The park extends from Lake George in the north-east to Lake Edward in the south-west, with the beautiful Kazinga Channel connecting the two lakes. The Park is famously known for its varied wildlife, including four of Africa’s big five; African buffalo, Savannah Elephant, African Leopard, and African Lion. Among the other wildlife species in the Park include; Ugandan Kob, hippopotamus, giant forest hog, warthog, Nile crocodile, Waterbuck, Topi, Bushbuck, chimpanzee, and over 600 bird species.

More fascinating and unique with this Park is its Ishasha province that inhabits the amazing tree-climbing lions – famous to tourists. Besides, the park is also famous for its volcanic features, including volcanic cones and deep craters, many with crater lakes, such as the Katwe craters, from which salt is extracted.

The beautiful Kazinga Channel in the centre of the Park is one of the highlight of any trip here. The channel hosts a very large number of animals every day, offering tourists a stunning view especially during their boat cruises along the channel. Among the regular visitors at the shorelines of the channel include Cape buffaloes, Savanna elephants, waterbucks together with the permanent residents in Nile Crocodiles and Hippos.

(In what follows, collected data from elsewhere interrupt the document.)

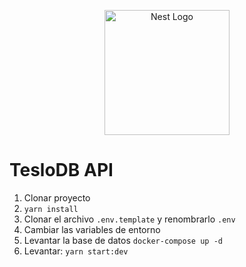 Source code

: <p align="center">
  <a href="http://nestjs.com/" target="blank"><img src="https://nestjs.com/img/logo-small.svg" width="200" alt="Nest Logo" /></a>
</p>

# TesloDB API

1. Clonar proyecto
2. `yarn install`
3. Clonar el archivo `.env.template` y renombrarlo `.env`
4. Cambiar las variables de entorno
5. Levantar la base de datos
   `docker-compose up -d`
6. Levantar: `yarn start:dev`
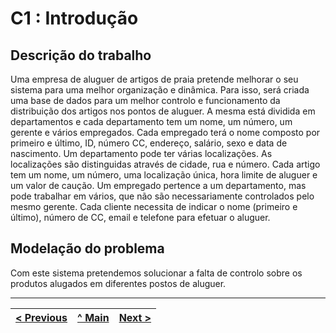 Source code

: # C1 : Introdução


## Descrição do trabalho

Uma empresa de aluguer de artigos de praia pretende melhorar o seu sistema para uma melhor organização e dinâmica. Para isso, será criada uma base de dados para um melhor controlo e funcionamento da distribuição dos artigos nos pontos de aluguer.
A mesma está dividida em departamentos e cada departamento tem um nome, um número, um gerente e vários empregados. Cada empregado terá o nome composto por primeiro e último, ID, número CC, endereço, salário, sexo e data de nascimento. Um departamento pode ter várias localizações. As localizações são distinguidas através de cidade, rua e número. Cada artigo tem um nome, um número, uma localização única, hora limite de aluguer e um valor de caução. Um empregado pertence a um departamento, mas pode trabalhar em vários, que não são necessariamente controlados pelo mesmo gerente. Cada cliente necessita de indicar o nome (primeiro e último), número de CC, email e telefone para efetuar o aluguer.


## Modelação do problema

Com este sistema pretendemos solucionar a falta de controlo sobre os produtos alugados em diferentes postos de aluguer.


---
[< Previous](rei00.md) | [^ Main](https://github.com/exemploTrabalho/reportSIBD/) | [Next >](rei02.md)
:--- | :---: | ---:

Among the famous safari activities in the Park include; game drives, Lion tracking in the Kasenyi plains of the Park, chimpanzee tracking in the Kyambura Gorge, boat trips on Kazinga channel, tree climbing lions’ drive, cultural encounters and community visits, nature walking, bird watching, photographing, and many others. The Ishasha province of the park is also with in a close proximity to Bwindi’s Buhoma province, granting you a chance to go for the memorable treks of endangered mountain gorillas as well. There are very many accommodations in the Park for visitors who will have overstays, among them include; Mweya Safari Lodge, and many more.